Brotbackkurse in Korea
Eindrücke
Es ist ein unbeschreiblich beglückendes Gefühl, dass ein paar Buchstaben über Brot, nämlich jene meines ersten Buches, letztendlich dazu führen können, mich in so viele Gegenden der Erde zu bringen. Herr Mo, ein grandioser südkoreanischer Bäcker, der als Literaturwissenschaftler vor sechs Jahren gutes Brot nach Seoul bringen wollte, fragte vor etwa zwei Jahren bei mir an, ob er nicht mein „Brotbackbuch Nr. 1“ in seine Sprache übersetzen und verlegen dürfte. Ich selbst habe da nichts mitzureden, aber Herr Mo einigte sich mit meinem Verlag und schuf ein wunderschönes Buch, das ich nun Mitte Juni druckfrisch selbst in die Hand nehmen konnte. Herr Mo lud mich zu einer Reise nach Seoul ein, um mit seinen Schülern und Freunden deutsches Brot zu backen.
Seoul ist eine erstaunlich saubere und sortierte Stadt und gleichzeitig chaotisch. Noble Hochhäuser in der Höhe und unten Baracken mit Restaurants einheimischer Küche. Und daneben wiederum Herr Mos Bäckerei. Eine von drei Bäckereien, die er inzwischen betreibt. Er bleibt seinem Konzept treu. Gebacken wird da, wo verkauft wird. Und zwar handwerklich. Und das heißt: Knetmaschine, Ausroller, Ofen. Der Rest passiert von Hand, mit Zeit und Liebe zum Detail. Das Sortiment ist groß in der Vielfalt, klein in der Stückgröße und schon fast ein Kunstwerk.
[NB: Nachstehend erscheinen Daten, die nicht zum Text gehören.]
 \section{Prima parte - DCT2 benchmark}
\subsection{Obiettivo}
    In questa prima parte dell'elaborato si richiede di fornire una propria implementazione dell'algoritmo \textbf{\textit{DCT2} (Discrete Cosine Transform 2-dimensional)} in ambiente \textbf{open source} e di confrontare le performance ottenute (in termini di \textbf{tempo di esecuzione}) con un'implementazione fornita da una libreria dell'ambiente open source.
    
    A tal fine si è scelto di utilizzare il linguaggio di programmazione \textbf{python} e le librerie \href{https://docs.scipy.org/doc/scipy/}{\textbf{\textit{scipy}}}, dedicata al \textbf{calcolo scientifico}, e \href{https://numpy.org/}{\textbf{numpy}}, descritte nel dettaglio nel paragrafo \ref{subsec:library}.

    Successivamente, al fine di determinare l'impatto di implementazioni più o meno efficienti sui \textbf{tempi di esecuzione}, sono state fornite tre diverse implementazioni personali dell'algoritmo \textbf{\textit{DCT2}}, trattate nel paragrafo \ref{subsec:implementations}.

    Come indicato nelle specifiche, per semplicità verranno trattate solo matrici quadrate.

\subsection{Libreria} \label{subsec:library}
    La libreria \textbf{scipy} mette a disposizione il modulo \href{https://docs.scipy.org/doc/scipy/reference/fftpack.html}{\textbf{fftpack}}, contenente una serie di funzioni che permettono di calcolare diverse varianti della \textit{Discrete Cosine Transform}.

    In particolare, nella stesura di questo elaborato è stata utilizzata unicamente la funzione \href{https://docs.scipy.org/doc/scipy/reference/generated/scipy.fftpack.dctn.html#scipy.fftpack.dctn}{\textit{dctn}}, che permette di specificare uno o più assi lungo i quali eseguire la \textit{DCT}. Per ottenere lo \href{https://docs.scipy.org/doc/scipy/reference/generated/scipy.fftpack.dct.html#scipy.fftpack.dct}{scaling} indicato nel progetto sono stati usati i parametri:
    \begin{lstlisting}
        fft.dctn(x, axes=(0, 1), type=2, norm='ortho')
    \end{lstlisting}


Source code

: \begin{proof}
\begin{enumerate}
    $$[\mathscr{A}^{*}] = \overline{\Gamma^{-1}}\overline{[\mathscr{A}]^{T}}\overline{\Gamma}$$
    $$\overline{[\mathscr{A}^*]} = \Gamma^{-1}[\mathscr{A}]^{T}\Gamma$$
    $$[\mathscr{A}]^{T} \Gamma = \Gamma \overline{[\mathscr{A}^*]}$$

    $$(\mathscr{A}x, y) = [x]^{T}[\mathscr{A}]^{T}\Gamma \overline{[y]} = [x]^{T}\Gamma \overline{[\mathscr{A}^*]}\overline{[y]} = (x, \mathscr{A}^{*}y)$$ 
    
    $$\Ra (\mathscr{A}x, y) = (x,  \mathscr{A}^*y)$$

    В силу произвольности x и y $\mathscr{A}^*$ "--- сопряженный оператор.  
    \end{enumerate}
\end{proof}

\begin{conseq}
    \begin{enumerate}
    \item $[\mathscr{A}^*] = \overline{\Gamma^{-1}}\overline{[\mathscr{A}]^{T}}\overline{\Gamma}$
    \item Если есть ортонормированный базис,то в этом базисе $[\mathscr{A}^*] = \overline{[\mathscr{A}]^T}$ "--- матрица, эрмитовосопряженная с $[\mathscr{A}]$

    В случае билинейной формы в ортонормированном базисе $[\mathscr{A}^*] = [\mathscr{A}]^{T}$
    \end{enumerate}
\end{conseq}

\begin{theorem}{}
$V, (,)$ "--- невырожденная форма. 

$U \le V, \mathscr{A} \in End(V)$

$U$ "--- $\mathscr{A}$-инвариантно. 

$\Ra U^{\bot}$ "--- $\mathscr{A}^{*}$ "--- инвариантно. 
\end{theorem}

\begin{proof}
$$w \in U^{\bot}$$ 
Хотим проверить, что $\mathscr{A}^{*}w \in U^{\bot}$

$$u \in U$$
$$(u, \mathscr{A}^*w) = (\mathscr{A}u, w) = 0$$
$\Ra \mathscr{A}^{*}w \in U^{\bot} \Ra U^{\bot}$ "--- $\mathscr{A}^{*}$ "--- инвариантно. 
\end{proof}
Die südkoreanische Bäckerei ist sehr von der japanischen Szene beeinflusst und diese wiederum sehr frankophil. Croissants und Baguettes gehören zum Standard, aber auch allerlei andere und raffinierte Arten von Plunder- und Blätterteiggebäcken.
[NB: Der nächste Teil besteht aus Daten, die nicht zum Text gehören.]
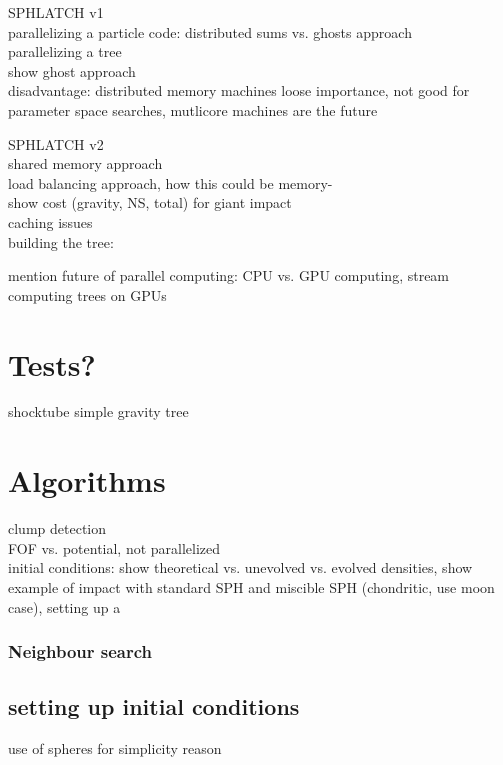 SPHLATCH v1\\
parallelizing a particle code: distributed sums vs. ghosts approach\\
parallelizing a tree\\
show ghost approach\\

disadvantage: distributed memory machines loose importance, not good for parameter space searches, mutlicore machines are the future


SPHLATCH v2\\
shared memory approach\\
load balancing approach, how this could be memory-\\
show cost (gravity, NS, total) for giant impact\\
caching issues\\

building the tree:

mention future of parallel computing: CPU vs. GPU computing, stream computing
trees on GPUs

\section{Tests?}
shocktube
simple gravity tree

\section{Algorithms}
clump detection\\
FOF vs. potential, not parallelized\\
initial conditions: show theoretical vs. unevolved vs. evolved densities, show example of impact with standard SPH and miscible SPH (chondritic, use moon case), setting up a \SSC \\

\subsubsection{Neighbour search}

\subsection{setting up initial conditions}
use of spheres for simplicity reason

\citep{Barnes:1986p2853}
\citep{Monaghan:2005p2677}
\citep{Price:2004p2613}





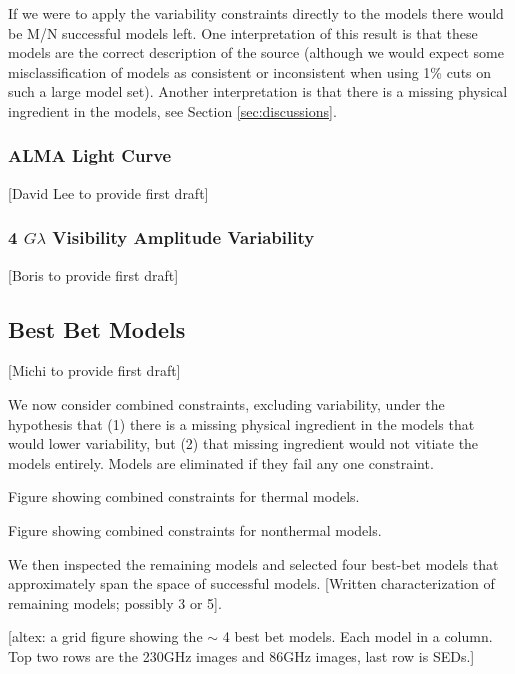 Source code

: If we were to apply the variability constraints directly to the models there would be M/N successful models left.  One interpretation of this result is that these models are the correct description of the source (although we would expect some misclassification of models as consistent or inconsistent when using 1\% cuts on such a large model set).  Another interpretation is that there is a missing physical ingredient in the models, see Section \ref{sec:discussions}.   

\subsubsection{ALMA Light Curve}

[David Lee to provide first draft]

\subsubsection{4 $G\lambda$ Visibility Amplitude Variability}

[Boris to provide first draft]

\subsection{Best Bet Models}

[Michi to provide first draft]

We now consider combined constraints, excluding variability, under the hypothesis that (1) there is a missing physical ingredient in the models that would lower variability, but (2) that missing ingredient would not vitiate the models entirely.  Models are eliminated if they fail any one constraint.

Figure showing combined constraints for thermal models.

Figure showing combined constraints for nonthermal models.

We then inspected the remaining models and selected four best-bet models that approximately span the space of successful models.  [Written characterization of remaining models; possibly 3 or 5].  

\begin{figure*}
    \centering
    [altex: a grid figure showing the $\sim$ 4 best bet models.  Each model in a column.  Top two rows are the 230GHz images and 86GHz images, last row is SEDs.]
    \caption{Best bet models.  Each column corresponds to one best bet model; top row shows a 230GHz image [average or selected image; or use GIF?]; middle row shows an 86GHz images; bottom row shows SEDs.}
    \label{fig:my_label}
\end{figure*}

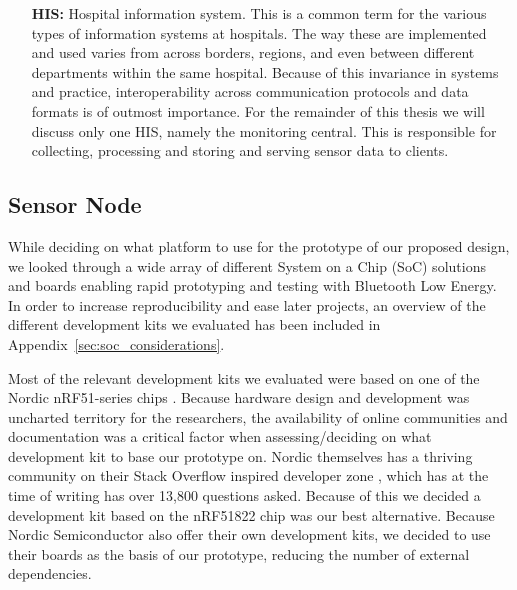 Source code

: \begin{itemize}
  \item[\textbf{HIS:}] Hospital information system. This is a common term for the various types of information systems at hospitals. The way these are implemented and used varies from across borders, regions, and even between different departments within the same hospital. Because of this invariance in systems and practice, interoperability across communication protocols and data formats is of outmost importance. For the remainder of this thesis we will discuss only one HIS, namely the monitoring central. This is responsible for collecting, processing and storing and serving sensor data to clients.

\end{itemize}



\subsection{Sensor Node} %
\label{sub:node}

While deciding on what platform to use for the prototype of our proposed design, we looked through a wide array of different System on a Chip (SoC) solutions and boards enabling rapid prototyping and testing with Bluetooth Low Energy. In order to increase reproducibility and ease later projects, an overview of the different development kits we evaluated has been included in Appendix~\ref{sec:soc_considerations}.

Most of the relevant development kits we evaluated were based on one of the Nordic nRF51-series chips \cite{newRef:36, newRef:36:2}. Because hardware design and development was uncharted territory for the researchers, the availability of online communities and documentation was a critical factor when assessing/deciding on what development kit to base our prototype on. Nordic themselves has a thriving community on their Stack Overflow inspired developer zone \cite{newRef:50}, which has at the time of writing has over 13,800 questions asked. Because of this we decided a development kit based on the  nRF51822 chip was our best alternative. Because Nordic Semiconductor also offer their own development kits, we decided to use their boards as the basis of our prototype, reducing the number of external dependencies.

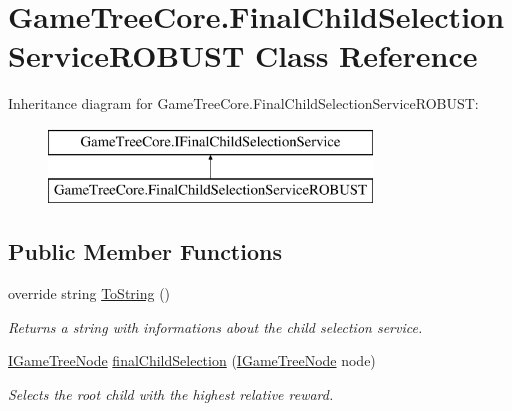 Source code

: \hypertarget{class_game_tree_core_1_1_final_child_selection_service_r_o_b_u_s_t}{}\section{Game\+Tree\+Core.\+Final\+Child\+Selection\+Service\+R\+O\+B\+U\+ST Class Reference}
\label{class_game_tree_core_1_1_final_child_selection_service_r_o_b_u_s_t}
Inheritance diagram for Game\+Tree\+Core.\+Final\+Child\+Selection\+Service\+R\+O\+B\+U\+ST\+:\begin{figure}[H]
\begin{center}
\leavevmode
\includegraphics[height=2.000000cm]{class_game_tree_core_1_1_final_child_selection_service_r_o_b_u_s_t}
\end{center}
\end{figure}
\subsection*{Public Member Functions}
\begin{DoxyCompactItemize}
\item 
override string \mbox{\hyperlink{class_game_tree_core_1_1_final_child_selection_service_r_o_b_u_s_t_abf32995059eff3ba39b40d3dfa1ed512}{To\+String}} ()
\begin{DoxyCompactList}\small\item\em Returns a string with informations about the child selection service. \end{DoxyCompactList}\item 
\mbox{\hyperlink{interface_game_tree_core_1_1_i_game_tree_node}{I\+Game\+Tree\+Node}} \mbox{\hyperlink{class_game_tree_core_1_1_final_child_selection_service_r_o_b_u_s_t_a8863618ea3c7a12f1dee3774ab62888e}{final\+Child\+Selection}} (\mbox{\hyperlink{interface_game_tree_core_1_1_i_game_tree_node}{I\+Game\+Tree\+Node}} node)
\begin{DoxyCompactList}\small\item\em Selects the root child with the highest relative reward. \end{DoxyCompactList}\end{DoxyCompactItemize}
Gebacken wird überwiegend mit importierten Mehlen aus Frankreich und Deutschland. Aber Herr Mo und seine Schüler sind auch dabei, einheimischen Getreideanbau zu fördern. Frischhefe wird in Südkorea hergestellt. Öfen und Knetmaschinen stammen überwiegend aus Europa, meist aus Deutschland.
Herr Mo betreibt in seiner jüngsten Bäckerei auch eine Schule. Bäckerschulen wie in Deutschland kennt man in Südkorea (noch) nicht. Herr Mo bildet deshalb selbst aus. Nicht nur für den eigenen Bedarf, sondern um seine Vorstellung handwerklichen Brotes in Südkorea zu verbreiten. Er ist Vorreiter, Vorbäcker im besten Sinne. Er hat dem Brot die Tür in Seoul geöffnet. Eine Tür, die nun auch Größen wie Chad Robertson nutzen, um Fuß zu fassen in einem wachsenden Markt. Unverständlich aber ist, das Robertson keine fünf Meter neben Herrn Mo baut und noch nicht einmal „Hallo“ gesagt hat. Verdrängungswettbewerb statt Unterstützung handwerklicher Brotkunst entspricht nicht wirklich den Maßstäben und Grundsätzen, die Robertson in seinen Publikationen hochhält. Dazu kommen die Preise. Ein Weizenbrot, weniger als ein Kilogramm leicht, verkauft Robertson für umgerechnet knapp 13 Euro, ein kurzes Baguette für 6 Euro. Südkoreas Brotpreise sind höher als in Deutschland, aber das ist in jeder Hinsicht maßlos und wirft ein merkwürdiges Bild auf den so hochgelobten Chad Robertson und seine Tartine Bakery.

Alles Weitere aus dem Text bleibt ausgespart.